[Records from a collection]

-- Opening Marker --

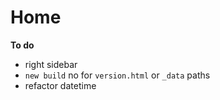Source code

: ---
---

# Home

**To do**

- right sidebar
- `new build` no for `version.html` or `_data` paths
- refactor datetime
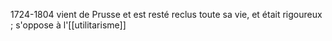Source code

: 1724-1804
vient de Prusse et est resté reclus toute sa vie, et était rigoureux ; s'oppose à l'[[utilitarisme]]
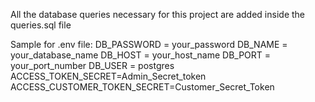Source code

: All the database queries necessary for this project are added inside the queries.sql file

Sample for .env file:
DB_PASSWORD = your_password
DB_NAME = your_database_name
DB_HOST = your_host_name
DB_PORT = your_port_number
DB_USER = postgres
ACCESS_TOKEN_SECRET=Admin_Secret_token
ACCESS_CUSTOMER_TOKEN_SECRET=Customer_Secret_Token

-- Closing Marker --

Task statement: Go through the data above and count the lines that hold "file". Respond with the number and no other words.

Solution to the problem: 2